### TASK TO CARRY OUT
Would you write out the entries below, every one of them, exactly?

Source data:
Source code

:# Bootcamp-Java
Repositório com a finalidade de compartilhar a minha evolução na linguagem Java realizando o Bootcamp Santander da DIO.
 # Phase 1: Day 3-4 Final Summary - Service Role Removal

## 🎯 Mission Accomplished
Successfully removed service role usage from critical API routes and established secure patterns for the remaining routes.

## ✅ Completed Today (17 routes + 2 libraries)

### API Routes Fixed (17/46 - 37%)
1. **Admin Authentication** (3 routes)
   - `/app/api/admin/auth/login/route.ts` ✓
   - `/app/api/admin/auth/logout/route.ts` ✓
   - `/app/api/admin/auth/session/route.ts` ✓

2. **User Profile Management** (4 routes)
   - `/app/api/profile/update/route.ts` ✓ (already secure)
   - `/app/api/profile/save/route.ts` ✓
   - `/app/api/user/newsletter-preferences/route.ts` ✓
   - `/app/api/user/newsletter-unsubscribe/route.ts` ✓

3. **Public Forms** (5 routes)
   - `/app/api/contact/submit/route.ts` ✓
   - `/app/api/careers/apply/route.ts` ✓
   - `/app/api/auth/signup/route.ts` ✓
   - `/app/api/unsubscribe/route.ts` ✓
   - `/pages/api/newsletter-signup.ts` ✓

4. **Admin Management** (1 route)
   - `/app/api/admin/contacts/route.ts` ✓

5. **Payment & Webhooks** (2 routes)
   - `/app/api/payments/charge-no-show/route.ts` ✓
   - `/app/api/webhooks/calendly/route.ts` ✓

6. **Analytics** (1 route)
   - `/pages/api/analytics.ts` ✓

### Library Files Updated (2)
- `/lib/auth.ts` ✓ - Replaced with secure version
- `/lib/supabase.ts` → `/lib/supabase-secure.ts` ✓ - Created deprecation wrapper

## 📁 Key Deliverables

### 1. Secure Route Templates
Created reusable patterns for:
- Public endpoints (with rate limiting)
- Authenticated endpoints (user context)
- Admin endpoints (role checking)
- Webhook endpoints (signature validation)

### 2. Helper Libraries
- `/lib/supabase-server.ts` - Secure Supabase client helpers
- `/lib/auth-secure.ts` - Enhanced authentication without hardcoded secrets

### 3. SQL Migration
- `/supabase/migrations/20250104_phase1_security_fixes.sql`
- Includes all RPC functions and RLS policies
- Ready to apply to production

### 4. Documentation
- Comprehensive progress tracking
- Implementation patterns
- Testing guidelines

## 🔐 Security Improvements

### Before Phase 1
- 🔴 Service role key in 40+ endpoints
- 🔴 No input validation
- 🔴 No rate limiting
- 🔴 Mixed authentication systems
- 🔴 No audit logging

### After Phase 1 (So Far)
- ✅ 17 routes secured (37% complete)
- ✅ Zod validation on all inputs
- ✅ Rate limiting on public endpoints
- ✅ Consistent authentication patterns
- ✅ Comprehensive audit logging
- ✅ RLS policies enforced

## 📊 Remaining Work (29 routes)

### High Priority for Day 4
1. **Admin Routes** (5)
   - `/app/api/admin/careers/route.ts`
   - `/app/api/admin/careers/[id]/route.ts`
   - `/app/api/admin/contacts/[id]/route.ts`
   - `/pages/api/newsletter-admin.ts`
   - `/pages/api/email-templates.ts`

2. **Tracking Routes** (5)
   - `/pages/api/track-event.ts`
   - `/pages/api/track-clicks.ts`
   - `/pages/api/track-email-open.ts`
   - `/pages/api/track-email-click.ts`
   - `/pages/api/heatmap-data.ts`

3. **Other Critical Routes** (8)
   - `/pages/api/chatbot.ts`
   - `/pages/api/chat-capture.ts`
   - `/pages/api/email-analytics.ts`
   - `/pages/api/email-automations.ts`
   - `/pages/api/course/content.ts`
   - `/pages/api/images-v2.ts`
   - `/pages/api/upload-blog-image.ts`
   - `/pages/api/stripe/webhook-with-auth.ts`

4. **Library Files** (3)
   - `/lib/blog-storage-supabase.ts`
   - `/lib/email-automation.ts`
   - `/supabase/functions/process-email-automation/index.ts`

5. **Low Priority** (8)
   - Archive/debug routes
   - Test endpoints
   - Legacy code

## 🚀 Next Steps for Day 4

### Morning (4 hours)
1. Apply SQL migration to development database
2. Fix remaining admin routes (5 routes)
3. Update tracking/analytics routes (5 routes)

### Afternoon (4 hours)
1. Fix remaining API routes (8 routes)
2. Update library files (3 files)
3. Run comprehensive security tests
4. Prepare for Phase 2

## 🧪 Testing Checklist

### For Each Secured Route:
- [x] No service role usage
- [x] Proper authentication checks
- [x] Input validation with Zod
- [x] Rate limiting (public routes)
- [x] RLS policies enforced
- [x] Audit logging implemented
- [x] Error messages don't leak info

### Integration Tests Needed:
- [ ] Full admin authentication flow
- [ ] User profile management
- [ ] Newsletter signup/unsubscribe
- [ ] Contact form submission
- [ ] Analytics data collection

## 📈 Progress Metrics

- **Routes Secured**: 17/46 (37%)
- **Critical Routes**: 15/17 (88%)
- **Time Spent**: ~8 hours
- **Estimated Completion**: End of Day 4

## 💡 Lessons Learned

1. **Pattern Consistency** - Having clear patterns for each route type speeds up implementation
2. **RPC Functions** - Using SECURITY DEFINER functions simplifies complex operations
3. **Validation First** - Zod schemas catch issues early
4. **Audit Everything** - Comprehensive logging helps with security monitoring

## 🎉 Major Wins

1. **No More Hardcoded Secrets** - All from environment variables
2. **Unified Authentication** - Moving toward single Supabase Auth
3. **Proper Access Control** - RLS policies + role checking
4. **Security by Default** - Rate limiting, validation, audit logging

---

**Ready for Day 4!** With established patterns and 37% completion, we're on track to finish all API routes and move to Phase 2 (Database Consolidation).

### RESULT FOR THIS EXERCISE
Source code

:# Bootcamp-Java
Repositório com a finalidade de compartilhar a minha evolução na linguagem Java realizando o Bootcamp Santander da DIO.
 # Phase 1: Day 3-4 Final Summary - Service Role Removal

## 🎯 Mission Accomplished
Successfully removed service role usage from critical API routes and established secure patterns for the remaining routes.

## ✅ Completed Today (17 routes + 2 libraries)

### API Routes Fixed (17/46 - 37%)
1. **Admin Authentication** (3 routes)
   - `/app/api/admin/auth/login/route.ts` ✓
   - `/app/api/admin/auth/logout/route.ts` ✓
   - `/app/api/admin/auth/session/route.ts` ✓

2. **User Profile Management** (4 routes)
   - `/app/api/profile/update/route.ts` ✓ (already secure)
   - `/app/api/profile/save/route.ts` ✓
   - `/app/api/user/newsletter-preferences/route.ts` ✓
   - `/app/api/user/newsletter-unsubscribe/route.ts` ✓

3. **Public Forms** (5 routes)
   - `/app/api/contact/submit/route.ts` ✓
   - `/app/api/careers/apply/route.ts` ✓
   - `/app/api/auth/signup/route.ts` ✓
   - `/app/api/unsubscribe/route.ts` ✓
   - `/pages/api/newsletter-signup.ts` ✓

4. **Admin Management** (1 route)
   - `/app/api/admin/contacts/route.ts` ✓

5. **Payment & Webhooks** (2 routes)
   - `/app/api/payments/charge-no-show/route.ts` ✓
   - `/app/api/webhooks/calendly/route.ts` ✓

6. **Analytics** (1 route)
   - `/pages/api/analytics.ts` ✓

### Library Files Updated (2)
- `/lib/auth.ts` ✓ - Replaced with secure version
- `/lib/supabase.ts` → `/lib/supabase-secure.ts` ✓ - Created deprecation wrapper

## 📁 Key Deliverables

### 1. Secure Route Templates
Created reusable patterns for:
- Public endpoints (with rate limiting)
- Authenticated endpoints (user context)
- Admin endpoints (role checking)
- Webhook endpoints (signature validation)

### 2. Helper Libraries
- `/lib/supabase-server.ts` - Secure Supabase client helpers
- `/lib/auth-secure.ts` - Enhanced authentication without hardcoded secrets

### 3. SQL Migration
- `/supabase/migrations/20250104_phase1_security_fixes.sql`
- Includes all RPC functions and RLS policies
- Ready to apply to production

### 4. Documentation
- Comprehensive progress tracking
- Implementation patterns
- Testing guidelines

## 🔐 Security Improvements

### Before Phase 1
- 🔴 Service role key in 40+ endpoints
- 🔴 No input validation
- 🔴 No rate limiting
- 🔴 Mixed authentication systems
- 🔴 No audit logging

### After Phase 1 (So Far)
- ✅ 17 routes secured (37% complete)
- ✅ Zod validation on all inputs
- ✅ Rate limiting on public endpoints
- ✅ Consistent authentication patterns
- ✅ Comprehensive audit logging
- ✅ RLS policies enforced

## 📊 Remaining Work (29 routes)

### High Priority for Day 4
1. **Admin Routes** (5)
   - `/app/api/admin/careers/route.ts`
   - `/app/api/admin/careers/[id]/route.ts`
   - `/app/api/admin/contacts/[id]/route.ts`
   - `/pages/api/newsletter-admin.ts`
   - `/pages/api/email-templates.ts`

2. **Tracking Routes** (5)
   - `/pages/api/track-event.ts`
   - `/pages/api/track-clicks.ts`
   - `/pages/api/track-email-open.ts`
   - `/pages/api/track-email-click.ts`
   - `/pages/api/heatmap-data.ts`

3. **Other Critical Routes** (8)
   - `/pages/api/chatbot.ts`
   - `/pages/api/chat-capture.ts`
   - `/pages/api/email-analytics.ts`
   - `/pages/api/email-automations.ts`
   - `/pages/api/course/content.ts`
   - `/pages/api/images-v2.ts`
   - `/pages/api/upload-blog-image.ts`
   - `/pages/api/stripe/webhook-with-auth.ts`

4. **Library Files** (3)
   - `/lib/blog-storage-supabase.ts`
   - `/lib/email-automation.ts`
   - `/supabase/functions/process-email-automation/index.ts`

5. **Low Priority** (8)
   - Archive/debug routes
   - Test endpoints
   - Legacy code

## 🚀 Next Steps for Day 4

### Morning (4 hours)
1. Apply SQL migration to development database
2. Fix remaining admin routes (5 routes)
3. Update tracking/analytics routes (5 routes)

### Afternoon (4 hours)
1. Fix remaining API routes (8 routes)
2. Update library files (3 files)
3. Run comprehensive security tests
4. Prepare for Phase 2

## 🧪 Testing Checklist

### For Each Secured Route:
- [x] No service role usage
- [x] Proper authentication checks
- [x] Input validation with Zod
- [x] Rate limiting (public routes)
- [x] RLS policies enforced
- [x] Audit logging implemented
- [x] Error messages don't leak info

### Integration Tests Needed:
- [ ] Full admin authentication flow
- [ ] User profile management
- [ ] Newsletter signup/unsubscribe
- [ ] Contact form submission
- [ ] Analytics data collection

## 📈 Progress Metrics

- **Routes Secured**: 17/46 (37%)
- **Critical Routes**: 15/17 (88%)
- **Time Spent**: ~8 hours
- **Estimated Completion**: End of Day 4

## 💡 Lessons Learned

1. **Pattern Consistency** - Having clear patterns for each route type speeds up implementation
2. **RPC Functions** - Using SECURITY DEFINER functions simplifies complex operations
3. **Validation First** - Zod schemas catch issues early
4. **Audit Everything** - Comprehensive logging helps with security monitoring

## 🎉 Major Wins

1. **No More Hardcoded Secrets** - All from environment variables
2. **Unified Authentication** - Moving toward single Supabase Auth
3. **Proper Access Control** - RLS policies + role checking
4. **Security by Default** - Rate limiting, validation, audit logging

---

**Ready for Day 4!** With established patterns and 37% completion, we're on track to finish all API routes and move to Phase 2 (Database Consolidation).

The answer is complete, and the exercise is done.